• [ABOUT THIS TASK] Copy every line of the records exactly, without including the images.

━━━━━━━━━━━━━━━━

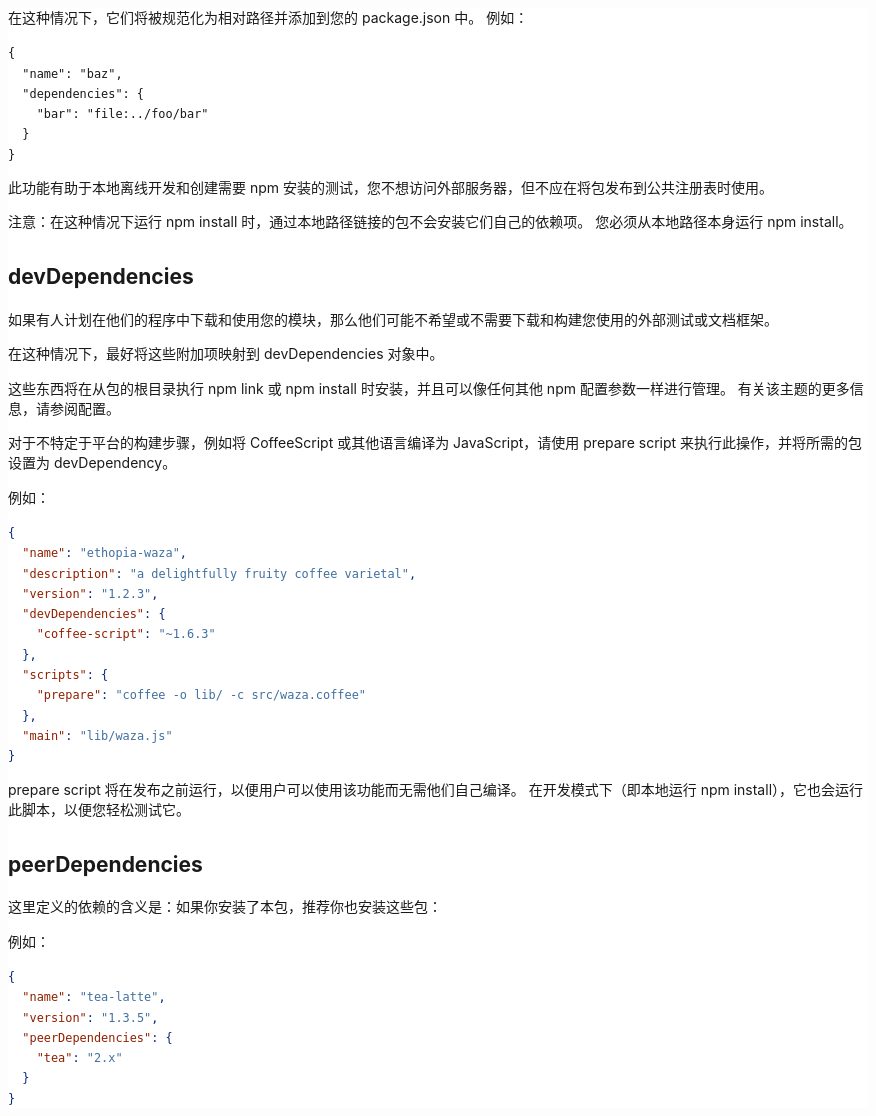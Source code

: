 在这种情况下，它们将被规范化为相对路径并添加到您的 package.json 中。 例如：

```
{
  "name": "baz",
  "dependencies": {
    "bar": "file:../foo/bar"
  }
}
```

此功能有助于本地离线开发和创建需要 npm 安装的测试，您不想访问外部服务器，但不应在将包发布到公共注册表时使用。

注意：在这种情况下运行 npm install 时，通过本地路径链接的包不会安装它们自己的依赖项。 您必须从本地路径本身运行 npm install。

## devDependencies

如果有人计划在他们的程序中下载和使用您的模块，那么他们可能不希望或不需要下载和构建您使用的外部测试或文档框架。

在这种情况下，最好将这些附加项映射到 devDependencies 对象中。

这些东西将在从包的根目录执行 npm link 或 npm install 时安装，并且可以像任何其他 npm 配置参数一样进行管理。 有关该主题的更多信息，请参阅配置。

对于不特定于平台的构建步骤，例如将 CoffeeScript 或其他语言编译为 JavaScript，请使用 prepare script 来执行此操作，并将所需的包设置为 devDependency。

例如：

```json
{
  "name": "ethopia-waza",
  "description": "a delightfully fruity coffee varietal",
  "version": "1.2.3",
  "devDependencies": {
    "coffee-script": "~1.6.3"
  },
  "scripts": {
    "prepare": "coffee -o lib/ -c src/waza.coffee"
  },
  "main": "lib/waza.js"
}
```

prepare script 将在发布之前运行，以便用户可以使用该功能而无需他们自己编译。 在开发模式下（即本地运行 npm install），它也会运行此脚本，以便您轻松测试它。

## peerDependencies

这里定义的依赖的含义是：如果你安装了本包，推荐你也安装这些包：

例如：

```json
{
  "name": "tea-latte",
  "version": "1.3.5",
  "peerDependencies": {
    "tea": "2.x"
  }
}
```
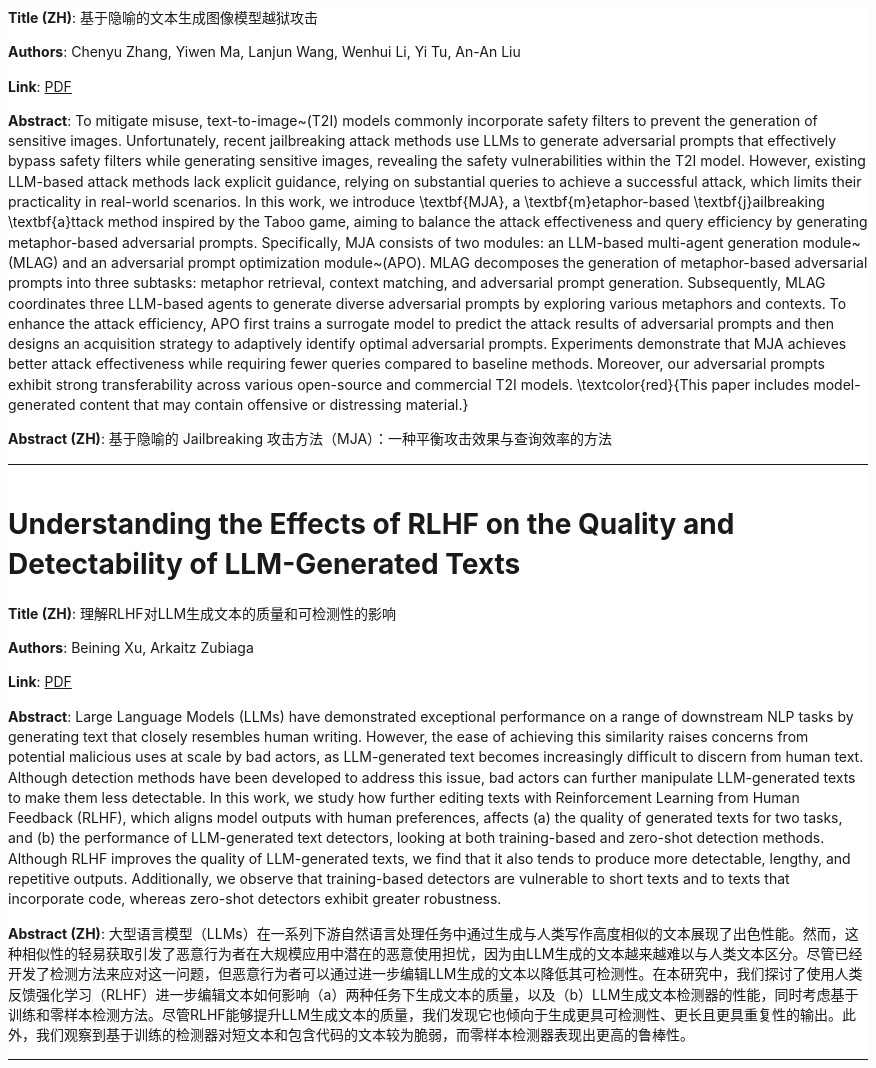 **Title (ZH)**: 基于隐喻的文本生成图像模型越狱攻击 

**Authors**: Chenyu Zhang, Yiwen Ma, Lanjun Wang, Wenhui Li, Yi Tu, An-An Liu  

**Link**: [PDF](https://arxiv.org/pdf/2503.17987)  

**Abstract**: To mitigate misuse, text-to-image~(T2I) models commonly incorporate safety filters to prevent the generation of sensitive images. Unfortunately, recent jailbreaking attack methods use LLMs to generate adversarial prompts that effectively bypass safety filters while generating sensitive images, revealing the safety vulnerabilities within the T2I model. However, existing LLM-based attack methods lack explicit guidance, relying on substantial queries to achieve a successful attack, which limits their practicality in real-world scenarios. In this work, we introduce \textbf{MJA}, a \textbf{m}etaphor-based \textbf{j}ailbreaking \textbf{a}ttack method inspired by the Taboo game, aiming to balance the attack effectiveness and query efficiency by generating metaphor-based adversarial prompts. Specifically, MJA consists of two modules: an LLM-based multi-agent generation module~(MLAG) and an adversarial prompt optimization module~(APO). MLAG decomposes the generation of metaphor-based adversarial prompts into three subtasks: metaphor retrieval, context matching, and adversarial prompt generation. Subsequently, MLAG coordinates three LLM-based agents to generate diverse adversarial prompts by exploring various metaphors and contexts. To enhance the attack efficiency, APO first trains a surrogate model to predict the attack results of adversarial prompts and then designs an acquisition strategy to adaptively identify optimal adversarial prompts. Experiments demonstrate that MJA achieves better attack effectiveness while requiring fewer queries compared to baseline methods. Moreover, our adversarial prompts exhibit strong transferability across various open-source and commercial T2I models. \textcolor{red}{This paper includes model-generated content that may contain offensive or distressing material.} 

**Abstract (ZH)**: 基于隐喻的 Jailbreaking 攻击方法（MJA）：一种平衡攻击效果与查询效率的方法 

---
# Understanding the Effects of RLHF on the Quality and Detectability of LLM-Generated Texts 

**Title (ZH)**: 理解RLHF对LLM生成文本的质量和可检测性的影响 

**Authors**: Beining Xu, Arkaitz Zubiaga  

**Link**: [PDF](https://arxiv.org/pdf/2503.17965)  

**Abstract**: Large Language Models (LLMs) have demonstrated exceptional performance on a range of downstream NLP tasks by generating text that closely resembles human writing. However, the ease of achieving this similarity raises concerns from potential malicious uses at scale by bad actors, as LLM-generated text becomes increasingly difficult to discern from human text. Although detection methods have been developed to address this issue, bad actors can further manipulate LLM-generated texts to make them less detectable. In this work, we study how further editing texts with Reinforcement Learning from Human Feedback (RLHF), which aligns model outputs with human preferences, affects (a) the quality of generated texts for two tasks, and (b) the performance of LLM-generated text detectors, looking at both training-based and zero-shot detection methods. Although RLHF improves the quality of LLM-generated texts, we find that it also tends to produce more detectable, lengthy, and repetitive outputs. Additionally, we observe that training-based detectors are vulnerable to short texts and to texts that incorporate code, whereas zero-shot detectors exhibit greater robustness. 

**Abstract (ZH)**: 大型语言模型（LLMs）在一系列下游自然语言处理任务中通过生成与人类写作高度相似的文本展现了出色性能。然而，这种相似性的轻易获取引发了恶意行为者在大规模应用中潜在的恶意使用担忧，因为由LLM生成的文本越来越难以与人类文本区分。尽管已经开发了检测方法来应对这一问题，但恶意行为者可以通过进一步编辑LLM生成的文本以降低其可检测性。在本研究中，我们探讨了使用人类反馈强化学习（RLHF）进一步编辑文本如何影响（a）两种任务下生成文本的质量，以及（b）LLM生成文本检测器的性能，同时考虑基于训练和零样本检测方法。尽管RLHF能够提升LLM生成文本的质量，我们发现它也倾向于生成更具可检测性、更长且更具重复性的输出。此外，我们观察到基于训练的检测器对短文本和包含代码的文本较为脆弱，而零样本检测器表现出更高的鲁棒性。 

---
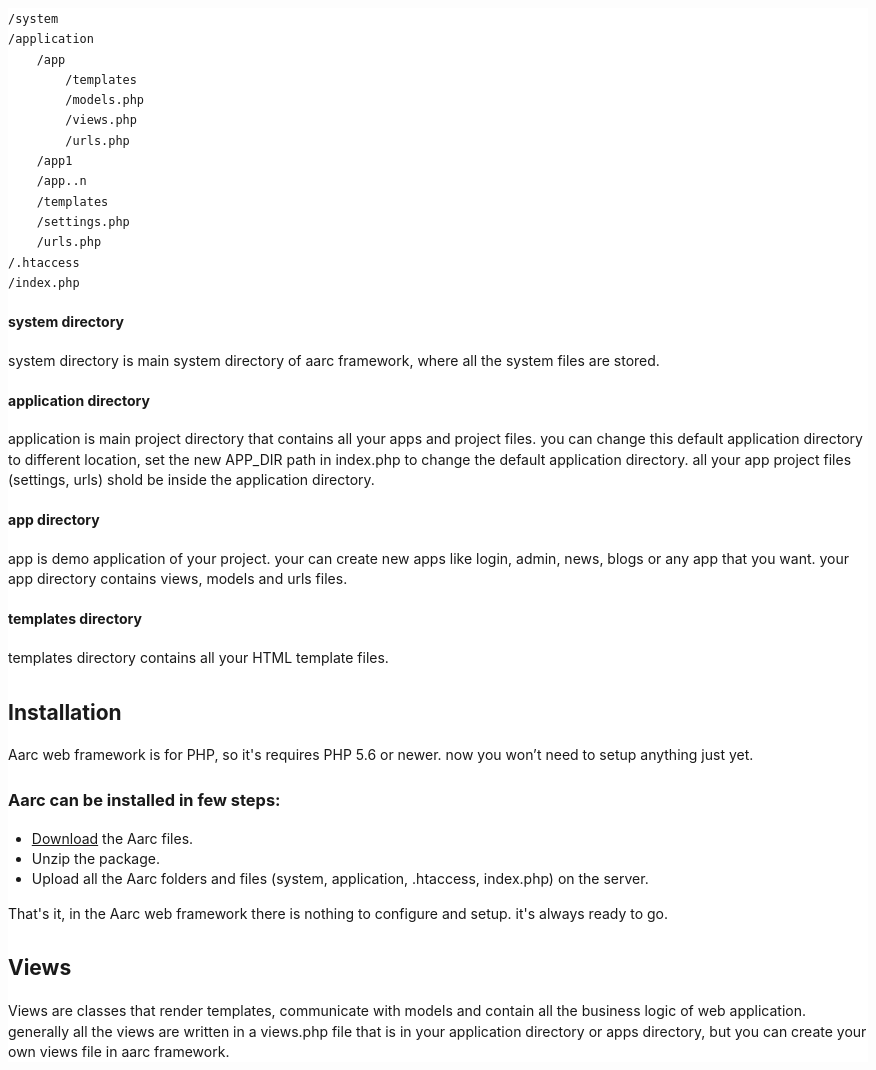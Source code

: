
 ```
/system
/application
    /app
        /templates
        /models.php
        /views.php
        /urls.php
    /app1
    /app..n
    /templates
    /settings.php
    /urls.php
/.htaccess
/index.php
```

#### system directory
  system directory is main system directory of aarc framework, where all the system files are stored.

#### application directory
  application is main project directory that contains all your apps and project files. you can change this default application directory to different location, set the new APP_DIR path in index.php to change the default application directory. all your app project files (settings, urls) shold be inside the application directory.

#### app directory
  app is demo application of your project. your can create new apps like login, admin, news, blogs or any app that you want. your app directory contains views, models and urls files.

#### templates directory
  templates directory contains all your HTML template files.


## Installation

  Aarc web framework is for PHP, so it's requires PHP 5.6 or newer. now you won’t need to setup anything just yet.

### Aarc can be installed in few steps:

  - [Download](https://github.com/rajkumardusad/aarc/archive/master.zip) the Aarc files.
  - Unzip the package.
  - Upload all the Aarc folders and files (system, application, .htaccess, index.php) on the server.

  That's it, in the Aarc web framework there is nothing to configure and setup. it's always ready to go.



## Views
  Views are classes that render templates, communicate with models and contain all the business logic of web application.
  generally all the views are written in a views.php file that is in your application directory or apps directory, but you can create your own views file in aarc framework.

━━━━━━━━━━━━━━━━

• [RESULT OF THE EXERCISE]
Source code

: 在这种情况下，它们将被规范化为相对路径并添加到您的 package.json 中。 例如：

```
{
  "name": "baz",
  "dependencies": {
    "bar": "file:../foo/bar"
  }
}
```

此功能有助于本地离线开发和创建需要 npm 安装的测试，您不想访问外部服务器，但不应在将包发布到公共注册表时使用。

注意：在这种情况下运行 npm install 时，通过本地路径链接的包不会安装它们自己的依赖项。 您必须从本地路径本身运行 npm install。

## devDependencies

如果有人计划在他们的程序中下载和使用您的模块，那么他们可能不希望或不需要下载和构建您使用的外部测试或文档框架。

在这种情况下，最好将这些附加项映射到 devDependencies 对象中。

这些东西将在从包的根目录执行 npm link 或 npm install 时安装，并且可以像任何其他 npm 配置参数一样进行管理。 有关该主题的更多信息，请参阅配置。

对于不特定于平台的构建步骤，例如将 CoffeeScript 或其他语言编译为 JavaScript，请使用 prepare script 来执行此操作，并将所需的包设置为 devDependency。

例如：

```json
{
  "name": "ethopia-waza",
  "description": "a delightfully fruity coffee varietal",
  "version": "1.2.3",
  "devDependencies": {
    "coffee-script": "~1.6.3"
  },
  "scripts": {
    "prepare": "coffee -o lib/ -c src/waza.coffee"
  },
  "main": "lib/waza.js"
}
```

prepare script 将在发布之前运行，以便用户可以使用该功能而无需他们自己编译。 在开发模式下（即本地运行 npm install），它也会运行此脚本，以便您轻松测试它。

## peerDependencies

这里定义的依赖的含义是：如果你安装了本包，推荐你也安装这些包：

例如：

```json
{
  "name": "tea-latte",
  "version": "1.3.5",
  "peerDependencies": {
    "tea": "2.x"
  }
}
```
 **Title (ZH)**: 基于隐喻的文本生成图像模型越狱攻击 

**Authors**: Chenyu Zhang, Yiwen Ma, Lanjun Wang, Wenhui Li, Yi Tu, An-An Liu  

**Link**: [PDF](https://arxiv.org/pdf/2503.17987)  

**Abstract**: To mitigate misuse, text-to-image~(T2I) models commonly incorporate safety filters to prevent the generation of sensitive images. Unfortunately, recent jailbreaking attack methods use LLMs to generate adversarial prompts that effectively bypass safety filters while generating sensitive images, revealing the safety vulnerabilities within the T2I model. However, existing LLM-based attack methods lack explicit guidance, relying on substantial queries to achieve a successful attack, which limits their practicality in real-world scenarios. In this work, we introduce \textbf{MJA}, a \textbf{m}etaphor-based \textbf{j}ailbreaking \textbf{a}ttack method inspired by the Taboo game, aiming to balance the attack effectiveness and query efficiency by generating metaphor-based adversarial prompts. Specifically, MJA consists of two modules: an LLM-based multi-agent generation module~(MLAG) and an adversarial prompt optimization module~(APO). MLAG decomposes the generation of metaphor-based adversarial prompts into three subtasks: metaphor retrieval, context matching, and adversarial prompt generation. Subsequently, MLAG coordinates three LLM-based agents to generate diverse adversarial prompts by exploring various metaphors and contexts. To enhance the attack efficiency, APO first trains a surrogate model to predict the attack results of adversarial prompts and then designs an acquisition strategy to adaptively identify optimal adversarial prompts. Experiments demonstrate that MJA achieves better attack effectiveness while requiring fewer queries compared to baseline methods. Moreover, our adversarial prompts exhibit strong transferability across various open-source and commercial T2I models. \textcolor{red}{This paper includes model-generated content that may contain offensive or distressing material.} 

**Abstract (ZH)**: 基于隐喻的 Jailbreaking 攻击方法（MJA）：一种平衡攻击效果与查询效率的方法 

---
# Understanding the Effects of RLHF on the Quality and Detectability of LLM-Generated Texts 

**Title (ZH)**: 理解RLHF对LLM生成文本的质量和可检测性的影响 

**Authors**: Beining Xu, Arkaitz Zubiaga  

**Link**: [PDF](https://arxiv.org/pdf/2503.17965)  

**Abstract**: Large Language Models (LLMs) have demonstrated exceptional performance on a range of downstream NLP tasks by generating text that closely resembles human writing. However, the ease of achieving this similarity raises concerns from potential malicious uses at scale by bad actors, as LLM-generated text becomes increasingly difficult to discern from human text. Although detection methods have been developed to address this issue, bad actors can further manipulate LLM-generated texts to make them less detectable. In this work, we study how further editing texts with Reinforcement Learning from Human Feedback (RLHF), which aligns model outputs with human preferences, affects (a) the quality of generated texts for two tasks, and (b) the performance of LLM-generated text detectors, looking at both training-based and zero-shot detection methods. Although RLHF improves the quality of LLM-generated texts, we find that it also tends to produce more detectable, lengthy, and repetitive outputs. Additionally, we observe that training-based detectors are vulnerable to short texts and to texts that incorporate code, whereas zero-shot detectors exhibit greater robustness. 

**Abstract (ZH)**: 大型语言模型（LLMs）在一系列下游自然语言处理任务中通过生成与人类写作高度相似的文本展现了出色性能。然而，这种相似性的轻易获取引发了恶意行为者在大规模应用中潜在的恶意使用担忧，因为由LLM生成的文本越来越难以与人类文本区分。尽管已经开发了检测方法来应对这一问题，但恶意行为者可以通过进一步编辑LLM生成的文本以降低其可检测性。在本研究中，我们探讨了使用人类反馈强化学习（RLHF）进一步编辑文本如何影响（a）两种任务下生成文本的质量，以及（b）LLM生成文本检测器的性能，同时考虑基于训练和零样本检测方法。尽管RLHF能够提升LLM生成文本的质量，我们发现它也倾向于生成更具可检测性、更长且更具重复性的输出。此外，我们观察到基于训练的检测器对短文本和包含代码的文本较为脆弱，而零样本检测器表现出更高的鲁棒性。 

---
Source code

:
 ```
/system
/application
    /app
        /templates
        /models.php
        /views.php
        /urls.php
    /app1
    /app..n
    /templates
    /settings.php
    /urls.php
/.htaccess
/index.php
```

#### system directory
  system directory is main system directory of aarc framework, where all the system files are stored.

#### application directory
  application is main project directory that contains all your apps and project files. you can change this default application directory to different location, set the new APP_DIR path in index.php to change the default application directory. all your app project files (settings, urls) shold be inside the application directory.

#### app directory
  app is demo application of your project. your can create new apps like login, admin, news, blogs or any app that you want. your app directory contains views, models and urls files.

#### templates directory
  templates directory contains all your HTML template files.


## Installation

  Aarc web framework is for PHP, so it's requires PHP 5.6 or newer. now you won’t need to setup anything just yet.

### Aarc can be installed in few steps:

  - [Download](https://github.com/rajkumardusad/aarc/archive/master.zip) the Aarc files.
  - Unzip the package.
  - Upload all the Aarc folders and files (system, application, .htaccess, index.php) on the server.

  That's it, in the Aarc web framework there is nothing to configure and setup. it's always ready to go.



## Views
  Views are classes that render templates, communicate with models and contain all the business logic of web application.
  generally all the views are written in a views.php file that is in your application directory or apps directory, but you can create your own views file in aarc framework.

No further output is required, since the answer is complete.